═══ Study material
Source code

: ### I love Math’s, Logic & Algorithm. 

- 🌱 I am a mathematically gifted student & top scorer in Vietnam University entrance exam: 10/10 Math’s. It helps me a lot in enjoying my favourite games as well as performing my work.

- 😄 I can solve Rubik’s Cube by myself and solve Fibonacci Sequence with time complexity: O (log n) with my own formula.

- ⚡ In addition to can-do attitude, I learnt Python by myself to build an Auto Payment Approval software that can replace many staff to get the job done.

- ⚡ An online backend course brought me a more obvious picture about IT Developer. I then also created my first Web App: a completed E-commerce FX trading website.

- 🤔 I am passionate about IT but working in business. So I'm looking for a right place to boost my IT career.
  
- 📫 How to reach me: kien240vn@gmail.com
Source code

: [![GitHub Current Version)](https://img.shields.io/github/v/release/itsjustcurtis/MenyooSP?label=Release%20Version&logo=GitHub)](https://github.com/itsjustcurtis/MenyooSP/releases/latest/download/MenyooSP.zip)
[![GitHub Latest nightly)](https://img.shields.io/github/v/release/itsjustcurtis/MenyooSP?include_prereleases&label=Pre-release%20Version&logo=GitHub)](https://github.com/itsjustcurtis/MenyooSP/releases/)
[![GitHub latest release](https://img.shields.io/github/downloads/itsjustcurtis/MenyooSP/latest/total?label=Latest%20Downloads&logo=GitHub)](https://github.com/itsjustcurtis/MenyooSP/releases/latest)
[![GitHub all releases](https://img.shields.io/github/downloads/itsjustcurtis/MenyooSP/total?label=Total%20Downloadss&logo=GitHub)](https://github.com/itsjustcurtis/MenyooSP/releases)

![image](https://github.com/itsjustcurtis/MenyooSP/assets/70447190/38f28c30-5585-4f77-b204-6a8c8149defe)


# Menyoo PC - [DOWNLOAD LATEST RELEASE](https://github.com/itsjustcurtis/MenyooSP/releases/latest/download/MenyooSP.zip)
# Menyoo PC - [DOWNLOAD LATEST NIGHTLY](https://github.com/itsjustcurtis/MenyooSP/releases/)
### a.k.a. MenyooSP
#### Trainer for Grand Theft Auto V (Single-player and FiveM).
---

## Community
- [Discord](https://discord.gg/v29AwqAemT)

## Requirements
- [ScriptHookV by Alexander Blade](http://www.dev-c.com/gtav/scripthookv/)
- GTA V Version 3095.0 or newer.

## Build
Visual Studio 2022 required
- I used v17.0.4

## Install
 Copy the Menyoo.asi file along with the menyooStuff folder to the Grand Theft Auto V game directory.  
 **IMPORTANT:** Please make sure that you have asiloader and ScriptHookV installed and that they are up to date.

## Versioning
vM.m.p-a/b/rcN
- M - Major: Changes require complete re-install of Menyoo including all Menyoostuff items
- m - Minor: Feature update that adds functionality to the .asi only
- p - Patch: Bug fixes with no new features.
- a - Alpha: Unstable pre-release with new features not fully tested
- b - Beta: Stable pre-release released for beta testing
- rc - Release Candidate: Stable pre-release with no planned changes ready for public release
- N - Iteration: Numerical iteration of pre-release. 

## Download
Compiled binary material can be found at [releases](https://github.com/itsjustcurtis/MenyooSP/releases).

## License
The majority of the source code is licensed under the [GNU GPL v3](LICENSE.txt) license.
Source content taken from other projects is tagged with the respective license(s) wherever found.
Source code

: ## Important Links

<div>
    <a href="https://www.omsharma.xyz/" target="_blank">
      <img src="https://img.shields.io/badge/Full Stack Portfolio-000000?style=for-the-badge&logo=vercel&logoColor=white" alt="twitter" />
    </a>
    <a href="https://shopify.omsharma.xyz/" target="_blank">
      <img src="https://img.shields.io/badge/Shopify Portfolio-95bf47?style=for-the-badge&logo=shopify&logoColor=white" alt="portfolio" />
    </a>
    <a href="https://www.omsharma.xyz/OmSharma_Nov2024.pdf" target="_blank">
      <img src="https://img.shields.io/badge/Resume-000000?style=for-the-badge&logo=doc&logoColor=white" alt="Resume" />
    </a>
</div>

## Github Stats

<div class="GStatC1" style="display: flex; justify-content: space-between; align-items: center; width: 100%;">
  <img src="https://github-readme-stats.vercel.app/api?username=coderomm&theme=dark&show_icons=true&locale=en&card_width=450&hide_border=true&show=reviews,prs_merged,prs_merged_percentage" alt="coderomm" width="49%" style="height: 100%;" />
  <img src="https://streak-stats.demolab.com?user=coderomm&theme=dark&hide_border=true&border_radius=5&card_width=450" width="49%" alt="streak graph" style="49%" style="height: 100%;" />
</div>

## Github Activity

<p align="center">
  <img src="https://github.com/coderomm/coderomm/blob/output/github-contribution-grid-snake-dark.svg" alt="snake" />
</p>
══════
Report each line of the data in which "vercel" occurs.

§ Task output:
      <img src="https://img.shields.io/badge/Full Stack Portfolio-000000?style=for-the-badge&logo=vercel&logoColor=white" alt="twitter" />
  <img src="https://github-readme-stats.vercel.app/api?username=coderomm&theme=dark&show_icons=true&locale=en&card_width=450&hide_border=true&show=reviews,prs_merged,prs_merged_percentage" alt="coderomm" width="49%" style="height: 100%;" />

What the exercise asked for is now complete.